(Stored items from a collection)
•••
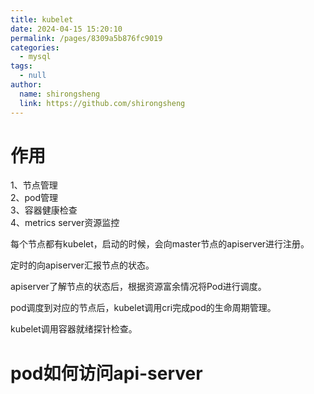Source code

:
 ```yaml
---
title: kubelet
date: 2024-04-15 15:20:10
permalink: /pages/8309a5b876fc9019
categories: 
  - mysql
tags: 
  - null
author: 
  name: shirongsheng
  link: https://github.com/shirongsheng
---
```


# 作用

1、节点管理      
2、pod管理     
3、容器健康检查        
4、metrics server资源监控        

每个节点都有kubelet，启动的时候，会向master节点的apiserver进行注册。       

定时的向apiserver汇报节点的状态。       

apiserver了解节点的状态后，根据资源富余情况将Pod进行调度。 
    
pod调度到对应的节点后，kubelet调用cri完成pod的生命周期管理。  

kubelet调用容器就绪探针检查。      



# pod如何访问api-server






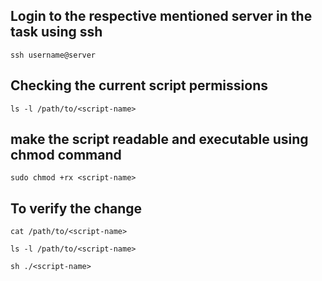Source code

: ## Login to the respective mentioned server in the task using ssh

```
ssh username@server
```
## Checking the current script permissions

```
ls -l /path/to/<script-name>
```
## make the script readable and executable using chmod command

```
sudo chmod +rx <script-name>
```

## To verify the change 

```
cat /path/to/<script-name>

ls -l /path/to/<script-name>

sh ./<script-name>

```
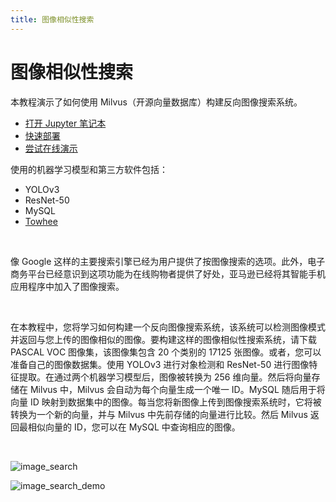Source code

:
 ```yaml
---
title: 图像相似性搜索
---
```


# 图像相似性搜索

本教程演示了如何使用 Milvus（开源向量数据库）构建反向图像搜索系统。
- [打开 Jupyter 笔记本](https://github.com/towhee-io/examples/tree/main/image/reverse_image_search)
- [快速部署](https://github.com/milvus-io/bootcamp/blob/master/solutions/image/reverse_image_search/quick_deploy)
- [尝试在线演示](https://milvus.io/milvus-demos/)

使用的机器学习模型和第三方软件包括：
- YOLOv3
- ResNet-50
- MySQL
- [Towhee](https://towhee.io/)

</br>

像 Google 这样的主要搜索引擎已经为用户提供了按图像搜索的选项。此外，电子商务平台已经意识到这项功能为在线购物者提供了好处，亚马逊已经将其智能手机应用程序中加入了图像搜索。

</br>

在本教程中，您将学习如何构建一个反向图像搜索系统，该系统可以检测图像模式并返回与您上传的图像相似的图像。要构建这样的图像相似性搜索系统，请下载 PASCAL VOC 图像集，该图像集包含 20 个类别的 17125 张图像。或者，您可以准备自己的图像数据集。使用 YOLOv3 进行对象检测和 ResNet-50 进行图像特征提取。在通过两个机器学习模型后，图像被转换为 256 维向量。然后将向量存储在 Milvus 中，Milvus 会自动为每个向量生成一个唯一 ID。MySQL 随后用于将向量 ID 映射到数据集中的图像。每当您将新图像上传到图像搜索系统时，它将被转换为一个新的向量，并与 Milvus 中先前存储的向量进行比较。然后 Milvus 返回最相似向量的 ID，您可以在 MySQL 中查询相应的图像。

</br>

![image_search](/image_search.png "反向图像搜索系统的流程图。")

![image_search_demo](/image_search_demo.jpeg "反向图像搜索系统的演示。")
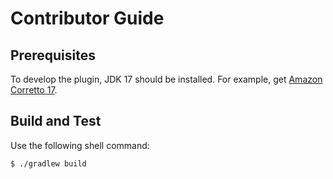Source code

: Contributor Guide
=================

Prerequisites
-------------
To develop the plugin, JDK 17 should be installed. For example, get [Amazon Corretto 17][downloads.corretto].

Build and Test
--------------
Use the following shell command:
```
$ ./gradlew build
```

[downloads.corretto]: https://docs.aws.amazon.com/corretto/latest/corretto-17-ug/downloads-list.html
•••
All lines above with "chmod" in them should be returned.

- **SOLVED PROBLEM**
## make the script readable and executable using chmod command
sudo chmod +rx <script-name>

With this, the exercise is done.